The complete set of records below must be repeated precisely as given.
(Provided information begins)
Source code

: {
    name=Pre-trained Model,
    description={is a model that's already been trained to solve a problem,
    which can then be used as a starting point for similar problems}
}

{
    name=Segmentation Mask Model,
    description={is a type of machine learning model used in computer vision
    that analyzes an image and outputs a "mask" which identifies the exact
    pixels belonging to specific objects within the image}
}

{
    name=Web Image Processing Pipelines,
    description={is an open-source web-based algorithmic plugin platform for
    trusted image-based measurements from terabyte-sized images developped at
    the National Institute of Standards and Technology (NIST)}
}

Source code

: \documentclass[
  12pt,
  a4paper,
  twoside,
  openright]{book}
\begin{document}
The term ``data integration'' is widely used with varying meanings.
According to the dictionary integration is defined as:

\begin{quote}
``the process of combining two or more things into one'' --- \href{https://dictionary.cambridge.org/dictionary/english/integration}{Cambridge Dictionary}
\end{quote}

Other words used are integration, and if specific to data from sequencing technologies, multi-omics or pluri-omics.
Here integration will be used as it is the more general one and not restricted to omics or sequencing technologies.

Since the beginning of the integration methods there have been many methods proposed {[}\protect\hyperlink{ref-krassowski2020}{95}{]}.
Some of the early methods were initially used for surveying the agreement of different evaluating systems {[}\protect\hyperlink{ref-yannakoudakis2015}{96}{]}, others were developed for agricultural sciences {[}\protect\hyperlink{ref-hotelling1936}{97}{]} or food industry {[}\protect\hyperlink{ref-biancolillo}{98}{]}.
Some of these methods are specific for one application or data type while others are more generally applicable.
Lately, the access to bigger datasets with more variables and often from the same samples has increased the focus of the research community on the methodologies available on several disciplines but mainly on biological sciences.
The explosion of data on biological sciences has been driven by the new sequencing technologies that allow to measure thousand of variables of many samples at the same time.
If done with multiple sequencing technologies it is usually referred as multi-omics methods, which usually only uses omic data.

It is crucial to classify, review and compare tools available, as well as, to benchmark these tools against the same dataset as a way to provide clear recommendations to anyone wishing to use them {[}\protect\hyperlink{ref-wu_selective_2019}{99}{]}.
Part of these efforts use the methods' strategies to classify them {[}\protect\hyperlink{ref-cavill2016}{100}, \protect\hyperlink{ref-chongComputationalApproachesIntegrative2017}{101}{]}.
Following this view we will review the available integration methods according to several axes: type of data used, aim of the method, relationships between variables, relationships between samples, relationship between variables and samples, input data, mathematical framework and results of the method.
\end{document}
(Provided information ends)
Answer box:
Source code

: {
    name=Pre-trained Model,
    description={is a model that's already been trained to solve a problem,
    which can then be used as a starting point for similar problems}
}

{
    name=Segmentation Mask Model,
    description={is a type of machine learning model used in computer vision
    that analyzes an image and outputs a "mask" which identifies the exact
    pixels belonging to specific objects within the image}
}

{
    name=Web Image Processing Pipelines,
    description={is an open-source web-based algorithmic plugin platform for
    trusted image-based measurements from terabyte-sized images developped at
    the National Institute of Standards and Technology (NIST)}
}

Source code

: \documentclass[
  12pt,
  a4paper,
  twoside,
  openright]{book}
\begin{document}
The term ``data integration'' is widely used with varying meanings.
According to the dictionary integration is defined as:

\begin{quote}
``the process of combining two or more things into one'' --- \href{https://dictionary.cambridge.org/dictionary/english/integration}{Cambridge Dictionary}
\end{quote}

Other words used are integration, and if specific to data from sequencing technologies, multi-omics or pluri-omics.
Here integration will be used as it is the more general one and not restricted to omics or sequencing technologies.

Since the beginning of the integration methods there have been many methods proposed {[}\protect\hyperlink{ref-krassowski2020}{95}{]}.
Some of the early methods were initially used for surveying the agreement of different evaluating systems {[}\protect\hyperlink{ref-yannakoudakis2015}{96}{]}, others were developed for agricultural sciences {[}\protect\hyperlink{ref-hotelling1936}{97}{]} or food industry {[}\protect\hyperlink{ref-biancolillo}{98}{]}.
Some of these methods are specific for one application or data type while others are more generally applicable.
Lately, the access to bigger datasets with more variables and often from the same samples has increased the focus of the research community on the methodologies available on several disciplines but mainly on biological sciences.
The explosion of data on biological sciences has been driven by the new sequencing technologies that allow to measure thousand of variables of many samples at the same time.
If done with multiple sequencing technologies it is usually referred as multi-omics methods, which usually only uses omic data.

It is crucial to classify, review and compare tools available, as well as, to benchmark these tools against the same dataset as a way to provide clear recommendations to anyone wishing to use them {[}\protect\hyperlink{ref-wu_selective_2019}{99}{]}.
Part of these efforts use the methods' strategies to classify them {[}\protect\hyperlink{ref-cavill2016}{100}, \protect\hyperlink{ref-chongComputationalApproachesIntegrative2017}{101}{]}.
Following this view we will review the available integration methods according to several axes: type of data used, aim of the method, relationships between variables, relationships between samples, relationship between variables and samples, input data, mathematical framework and results of the method.
\end{document}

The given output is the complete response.